[YOUR GOAL]: The line containing "2. **Слишком много" marks the start; please restate exactly that line and only the lines following it through the end of the material below.
· · · · · · ·
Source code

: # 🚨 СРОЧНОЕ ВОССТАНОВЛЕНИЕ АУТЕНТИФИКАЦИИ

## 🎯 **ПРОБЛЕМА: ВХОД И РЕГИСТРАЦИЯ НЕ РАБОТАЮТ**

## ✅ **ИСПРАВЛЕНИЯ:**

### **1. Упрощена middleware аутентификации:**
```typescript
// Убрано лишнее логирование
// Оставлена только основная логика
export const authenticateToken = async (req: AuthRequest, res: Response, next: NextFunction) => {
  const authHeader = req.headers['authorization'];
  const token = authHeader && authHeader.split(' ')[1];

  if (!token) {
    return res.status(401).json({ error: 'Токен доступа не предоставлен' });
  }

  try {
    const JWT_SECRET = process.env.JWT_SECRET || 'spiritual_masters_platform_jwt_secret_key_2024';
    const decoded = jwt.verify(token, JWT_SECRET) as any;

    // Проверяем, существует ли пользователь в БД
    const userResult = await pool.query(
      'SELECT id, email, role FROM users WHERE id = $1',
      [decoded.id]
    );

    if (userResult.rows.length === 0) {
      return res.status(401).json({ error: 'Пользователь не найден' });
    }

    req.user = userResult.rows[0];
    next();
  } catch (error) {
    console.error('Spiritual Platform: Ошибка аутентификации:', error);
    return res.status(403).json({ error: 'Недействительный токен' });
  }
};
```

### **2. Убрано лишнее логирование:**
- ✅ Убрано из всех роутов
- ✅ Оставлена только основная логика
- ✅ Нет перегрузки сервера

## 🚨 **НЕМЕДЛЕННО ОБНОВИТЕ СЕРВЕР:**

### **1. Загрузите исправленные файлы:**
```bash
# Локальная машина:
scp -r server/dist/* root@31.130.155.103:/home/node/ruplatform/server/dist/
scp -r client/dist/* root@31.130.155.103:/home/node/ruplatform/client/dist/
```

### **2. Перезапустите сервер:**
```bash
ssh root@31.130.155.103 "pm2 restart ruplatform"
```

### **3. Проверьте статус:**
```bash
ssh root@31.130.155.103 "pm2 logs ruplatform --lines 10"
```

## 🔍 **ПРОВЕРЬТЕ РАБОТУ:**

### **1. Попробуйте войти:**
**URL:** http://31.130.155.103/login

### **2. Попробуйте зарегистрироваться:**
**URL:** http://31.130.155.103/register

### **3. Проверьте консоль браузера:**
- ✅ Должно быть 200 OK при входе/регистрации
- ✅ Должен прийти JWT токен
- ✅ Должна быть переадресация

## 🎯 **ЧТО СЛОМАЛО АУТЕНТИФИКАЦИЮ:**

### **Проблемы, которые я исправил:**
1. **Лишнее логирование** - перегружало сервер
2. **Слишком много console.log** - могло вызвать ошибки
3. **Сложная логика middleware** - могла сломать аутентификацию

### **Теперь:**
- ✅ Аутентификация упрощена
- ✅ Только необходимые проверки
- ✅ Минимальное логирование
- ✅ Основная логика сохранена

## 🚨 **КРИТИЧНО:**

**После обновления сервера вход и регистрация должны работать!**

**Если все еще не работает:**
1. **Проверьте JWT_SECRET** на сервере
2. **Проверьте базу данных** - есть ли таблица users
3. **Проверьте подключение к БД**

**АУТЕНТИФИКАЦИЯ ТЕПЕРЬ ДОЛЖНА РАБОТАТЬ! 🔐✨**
· · · · · · ·
[TASK RESPONSE]:
2. **Слишком много console.log** - могло вызвать ошибки
3. **Сложная логика middleware** - могла сломать аутентификацию

### **Теперь:**
- ✅ Аутентификация упрощена
- ✅ Только необходимые проверки
- ✅ Минимальное логирование
- ✅ Основная логика сохранена

## 🚨 **КРИТИЧНО:**

**После обновления сервера вход и регистрация должны работать!**

**Если все еще не работает:**
1. **Проверьте JWT_SECRET** на сервере
2. **Проверьте базу данных** - есть ли таблица users
3. **Проверьте подключение к БД**

**АУТЕНТИФИКАЦИЯ ТЕПЕРЬ ДОЛЖНА РАБОТАТЬ! 🔐✨**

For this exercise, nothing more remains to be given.